What we are wanting to do is create a local data repository for our lab memebers to organize, search upon, access, catalog, reference our data, etc. I feel that CKAN can do all of these things; however, I'm not sure how it will handle these tasks for the data we actually have (I could be wrong, which is why I'm asking).
Our lab is procuring a lot of data for internal use. We would like to be able to catalog and organize this data within our group (maybe CKAN?) so people can push data to the catalog, and pull the data and use it. Some use cases would be, having ACL to the data, web interface, search, browse, organize, add, delete, update datasets etc. While CKAN looks to be a very good fit for this, the problem comes in with the data (more so the amount) we are trying to deal with.
We are wanting to catalog anything from terabytes of images (200k+ images), geospatial data in various formats, twitter streams (TBs of JSON data), database dump files, binary data, machine learning models, etc. I wouldn't think it would be reasonable to add 100k 64MB JSON files as a resource to a CKAN dataset, or is it? We realize we aren't going to be able to search within this JSON/images/geo data, which is fine. But we would like to find information out on if we had the data available (e.g. we search "twitter 2015-02-03"), a type of metadata search if you will. Using a local file store within CKAN, what happens if a user requests 200k images? Would the system become unresponsive when it is having to answer these requests?
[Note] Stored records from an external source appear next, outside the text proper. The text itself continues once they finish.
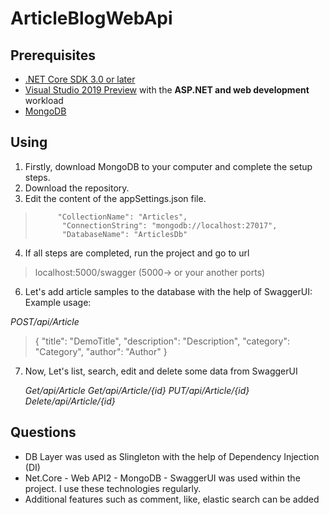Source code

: # ArticleBlogWebApi

## Prerequisites

-   [.NET Core SDK 3.0 or later](https://www.microsoft.com/net/download/all)
-   [Visual Studio 2019 Preview](https://visualstudio.microsoft.com/thank-you-downloading-visual-studio/?sku=community&ch=pre&rel=16&utm_medium=microsoft&utm_source=docs.microsoft.com&utm_campaign=inline+link&utm_content=download+vs2019preview)  with the  **ASP.NET and web development**  workload
-   [MongoDB](https://docs.mongodb.com/manual/tutorial/install-mongodb-on-windows/)

## Using

 1. Firstly, download MongoDB to your computer and complete the setup
    steps.
 2.  Download the repository.
 3.  Edit the content of the appSettings.json file.
	 

>          "CollectionName": "Articles",
>         	"ConnectionString": "mongodb://localhost:27017",
>         	"DatabaseName": "ArticlesDb"    


  

 4. If all steps are completed, run the project and go to url 

>  localhost:5000/swagger     (5000-> or your another ports)

6. Let's add article samples to the database with the help of SwaggerUI: Example usage:
 
 *POST​/api​/Article*
> {
		  "title": "DemoTitle",
		  "description": "Description",
		  "category": "Category",
		  "author": "Author"
}
 7. Now, Let's list, search, edit and delete some data from SwaggerUI
 

     *Get​/api​/Article*
     *Get​/api​/Article/{id}*
	  *PUT​/api​/Article​/{id}*
		*Delete/api/Article/{id}*
     
## Questions
 - DB Layer was used as Slingleton with the help of Dependency Injection (DI)
 - Net.Core - Web API2 - MongoDB - SwaggerUI was used within the project. I use these technologies regularly.
- Additional features such as comment, like, elastic search can be added

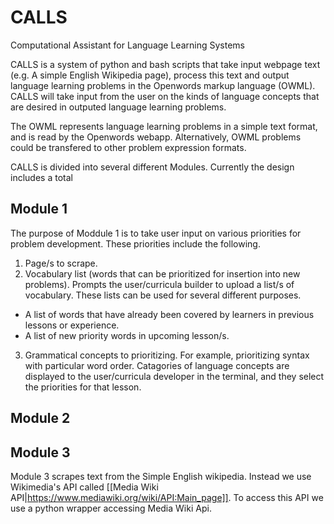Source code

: 
# CALLS

Computational Assistant for Language Learning Systems

CALLS is a system of python and bash scripts that take input webpage text (e.g. A simple English Wikipedia page), process this text and output language learning problems in the Openwords markup language (OWML). CALLS will take input from the user on the kinds of language concepts that are desired in outputed language learning problems.

The OWML represents language learning problems in a simple text format, and is read by the Openwords webapp. Alternatively, OWML problems could be transfered to other problem expression formats.

CALLS is divided into several different Modules. Currently the design includes a total 

## Module 1
The purpose of Moddule 1 is to take user input on various priorities for problem development. These priorities include the following.
1) Page/s to scrape.
2) Vocabulary list (words that can be prioritized for insertion into new problems). Prompts the user/curricula builder to upload a list/s of vocabulary. These lists can be used for several different purposes.
- A list of words that have already been covered by learners in previous lessons or experience.
- A list of new priority words in upcoming lesson/s.
3) Grammatical concepts to prioritizing. For example, prioritizing syntax with particular word order. Catagories of language concepts are displayed to the user/curricula developer in the terminal, and they select the priorities for that lesson.

## Module 2

## Module 3
Module 3 scrapes text from the Simple English wikipedia. Instead we use Wikimedia's API called [[Media Wiki API|https://www.mediawiki.org/wiki/API:Main_page]]. To access this API we use a python wrapper accessing Media Wiki Api.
I've seen CKAN used on the datahub.io and the vast majority of that stuff is small CSV files, small 2-3MB zip files, and no more than 20 or 30 individual files within a dataset.
So is CKAN capable of doing what we want? If it isn't any suggestions on alternatives?
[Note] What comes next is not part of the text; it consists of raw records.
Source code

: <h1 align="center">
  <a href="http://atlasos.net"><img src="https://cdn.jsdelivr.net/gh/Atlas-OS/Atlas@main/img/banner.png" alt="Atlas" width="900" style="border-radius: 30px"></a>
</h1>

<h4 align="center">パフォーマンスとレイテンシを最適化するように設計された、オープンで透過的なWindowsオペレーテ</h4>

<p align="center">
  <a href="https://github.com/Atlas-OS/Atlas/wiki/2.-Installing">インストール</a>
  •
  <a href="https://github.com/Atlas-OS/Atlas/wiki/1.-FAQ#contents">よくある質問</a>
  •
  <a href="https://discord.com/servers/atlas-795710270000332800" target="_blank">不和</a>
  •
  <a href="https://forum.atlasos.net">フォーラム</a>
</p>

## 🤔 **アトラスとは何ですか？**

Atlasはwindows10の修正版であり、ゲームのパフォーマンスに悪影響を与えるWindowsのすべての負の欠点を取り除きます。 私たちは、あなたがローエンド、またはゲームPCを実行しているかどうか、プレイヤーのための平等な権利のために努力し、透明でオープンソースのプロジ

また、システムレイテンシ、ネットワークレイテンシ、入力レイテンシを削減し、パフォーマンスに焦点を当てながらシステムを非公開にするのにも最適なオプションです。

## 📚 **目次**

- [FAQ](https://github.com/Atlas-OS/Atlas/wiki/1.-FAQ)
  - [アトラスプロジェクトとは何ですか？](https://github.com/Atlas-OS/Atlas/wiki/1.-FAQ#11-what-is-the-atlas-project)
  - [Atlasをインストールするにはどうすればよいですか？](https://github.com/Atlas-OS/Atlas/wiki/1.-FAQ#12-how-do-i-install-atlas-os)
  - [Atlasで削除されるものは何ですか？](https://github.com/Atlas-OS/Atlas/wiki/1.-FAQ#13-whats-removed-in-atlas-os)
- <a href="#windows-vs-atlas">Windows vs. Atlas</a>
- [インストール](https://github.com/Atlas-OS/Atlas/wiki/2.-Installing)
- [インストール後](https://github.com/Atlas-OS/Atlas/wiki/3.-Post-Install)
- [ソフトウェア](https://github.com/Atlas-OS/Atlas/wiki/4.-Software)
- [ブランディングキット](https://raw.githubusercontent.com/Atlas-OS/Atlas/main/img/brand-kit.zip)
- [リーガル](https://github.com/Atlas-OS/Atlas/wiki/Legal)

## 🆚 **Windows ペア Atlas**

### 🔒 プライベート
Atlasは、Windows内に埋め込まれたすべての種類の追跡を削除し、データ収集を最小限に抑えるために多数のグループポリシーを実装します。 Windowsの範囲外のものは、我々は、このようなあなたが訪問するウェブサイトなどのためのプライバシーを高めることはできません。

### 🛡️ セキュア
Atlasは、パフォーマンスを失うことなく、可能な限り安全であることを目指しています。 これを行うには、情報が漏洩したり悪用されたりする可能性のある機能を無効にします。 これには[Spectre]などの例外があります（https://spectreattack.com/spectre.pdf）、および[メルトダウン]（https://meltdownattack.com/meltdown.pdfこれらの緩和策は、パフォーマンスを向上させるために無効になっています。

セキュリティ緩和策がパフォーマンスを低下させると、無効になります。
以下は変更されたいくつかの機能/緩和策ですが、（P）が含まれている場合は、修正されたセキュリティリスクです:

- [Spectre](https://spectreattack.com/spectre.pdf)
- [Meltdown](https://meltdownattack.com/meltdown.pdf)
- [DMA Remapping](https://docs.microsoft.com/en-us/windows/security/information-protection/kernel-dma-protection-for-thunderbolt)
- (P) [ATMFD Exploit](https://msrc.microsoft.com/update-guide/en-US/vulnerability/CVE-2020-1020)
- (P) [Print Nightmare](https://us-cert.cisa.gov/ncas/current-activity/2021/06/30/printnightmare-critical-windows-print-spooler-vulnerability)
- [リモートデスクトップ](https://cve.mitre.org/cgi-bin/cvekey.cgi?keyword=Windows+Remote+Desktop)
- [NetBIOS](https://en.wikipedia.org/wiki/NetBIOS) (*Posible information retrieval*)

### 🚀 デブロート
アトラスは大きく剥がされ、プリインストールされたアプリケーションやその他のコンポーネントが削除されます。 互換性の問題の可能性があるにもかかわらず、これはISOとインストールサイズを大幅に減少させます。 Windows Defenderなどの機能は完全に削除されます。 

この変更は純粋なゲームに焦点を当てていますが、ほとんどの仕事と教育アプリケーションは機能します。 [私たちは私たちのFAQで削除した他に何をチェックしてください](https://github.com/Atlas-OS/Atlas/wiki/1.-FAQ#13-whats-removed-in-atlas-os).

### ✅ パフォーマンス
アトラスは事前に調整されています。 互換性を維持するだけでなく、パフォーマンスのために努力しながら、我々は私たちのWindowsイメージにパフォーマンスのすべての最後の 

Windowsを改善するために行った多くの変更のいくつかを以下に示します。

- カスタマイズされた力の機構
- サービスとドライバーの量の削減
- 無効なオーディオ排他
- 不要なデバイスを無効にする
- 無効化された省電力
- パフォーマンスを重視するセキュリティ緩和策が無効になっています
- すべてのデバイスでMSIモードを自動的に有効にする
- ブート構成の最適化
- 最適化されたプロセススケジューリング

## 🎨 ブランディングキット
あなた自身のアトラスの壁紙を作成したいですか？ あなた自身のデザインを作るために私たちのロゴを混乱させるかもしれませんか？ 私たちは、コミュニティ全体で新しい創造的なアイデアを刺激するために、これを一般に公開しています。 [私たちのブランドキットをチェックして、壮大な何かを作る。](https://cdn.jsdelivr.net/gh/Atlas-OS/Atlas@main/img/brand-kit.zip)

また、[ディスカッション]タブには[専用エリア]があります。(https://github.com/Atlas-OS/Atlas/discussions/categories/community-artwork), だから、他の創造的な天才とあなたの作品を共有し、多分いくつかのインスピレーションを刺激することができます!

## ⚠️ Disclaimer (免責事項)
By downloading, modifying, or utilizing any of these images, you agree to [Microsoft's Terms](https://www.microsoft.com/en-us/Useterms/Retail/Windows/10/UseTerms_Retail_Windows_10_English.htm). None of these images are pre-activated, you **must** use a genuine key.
Edit more specific questions instead of discussion:
I have looked around and googled for information regarding this topic but I haven't see a deployed system with any significant amount of data.
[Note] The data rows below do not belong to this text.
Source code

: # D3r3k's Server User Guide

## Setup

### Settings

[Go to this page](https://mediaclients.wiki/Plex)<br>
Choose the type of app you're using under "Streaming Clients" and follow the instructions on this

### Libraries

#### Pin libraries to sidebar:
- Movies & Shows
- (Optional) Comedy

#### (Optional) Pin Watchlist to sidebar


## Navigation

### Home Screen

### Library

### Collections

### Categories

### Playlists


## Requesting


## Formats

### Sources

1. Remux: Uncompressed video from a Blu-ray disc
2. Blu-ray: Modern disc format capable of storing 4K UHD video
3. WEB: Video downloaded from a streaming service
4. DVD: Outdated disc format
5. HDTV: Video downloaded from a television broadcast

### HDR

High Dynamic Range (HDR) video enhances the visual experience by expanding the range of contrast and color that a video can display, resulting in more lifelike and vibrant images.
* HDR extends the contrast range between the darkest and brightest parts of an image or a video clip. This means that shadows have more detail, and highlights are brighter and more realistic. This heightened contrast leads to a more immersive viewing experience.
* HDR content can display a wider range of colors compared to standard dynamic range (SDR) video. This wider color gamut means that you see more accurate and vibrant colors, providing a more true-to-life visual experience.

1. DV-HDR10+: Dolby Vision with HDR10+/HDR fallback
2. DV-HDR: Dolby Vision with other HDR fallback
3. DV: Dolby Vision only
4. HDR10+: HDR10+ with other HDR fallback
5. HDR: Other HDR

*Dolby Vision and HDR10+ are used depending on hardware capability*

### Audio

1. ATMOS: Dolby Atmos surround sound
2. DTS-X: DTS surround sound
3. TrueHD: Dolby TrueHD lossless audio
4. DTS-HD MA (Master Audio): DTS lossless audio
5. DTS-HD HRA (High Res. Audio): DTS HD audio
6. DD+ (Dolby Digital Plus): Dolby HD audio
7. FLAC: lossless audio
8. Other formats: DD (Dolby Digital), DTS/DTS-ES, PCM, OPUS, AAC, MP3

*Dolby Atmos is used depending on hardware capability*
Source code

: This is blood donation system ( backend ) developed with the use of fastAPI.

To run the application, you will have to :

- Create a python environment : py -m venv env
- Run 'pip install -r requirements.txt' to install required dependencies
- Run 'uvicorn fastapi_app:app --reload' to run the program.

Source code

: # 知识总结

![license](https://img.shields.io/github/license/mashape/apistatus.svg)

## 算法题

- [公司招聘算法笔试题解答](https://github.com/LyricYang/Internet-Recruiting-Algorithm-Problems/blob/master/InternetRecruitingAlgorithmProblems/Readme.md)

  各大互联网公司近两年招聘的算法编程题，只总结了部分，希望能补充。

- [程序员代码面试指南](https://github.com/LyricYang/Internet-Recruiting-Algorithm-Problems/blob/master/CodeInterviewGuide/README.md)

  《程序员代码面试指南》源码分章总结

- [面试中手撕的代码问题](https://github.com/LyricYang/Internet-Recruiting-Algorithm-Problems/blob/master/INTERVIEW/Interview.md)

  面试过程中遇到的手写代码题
- Is there a limit on the file sizes that I am able to upload (e.g. a zipped 400GB database file)?
- Is there a limit to the number of files I upload as a resource to a dataset within CKAN? (e.g. I create a dataset and upload 250,000 64MB JSON files and the system be usable?)
- The UI doesn't seem to support the capability of uploading multiple files at the time time (e.g. a folder of data as a resource). Is there a tool/extension/plugin that supports this functionality already?
- a. is there any restrictions that would prevent me from using the CKAN API to achieve this?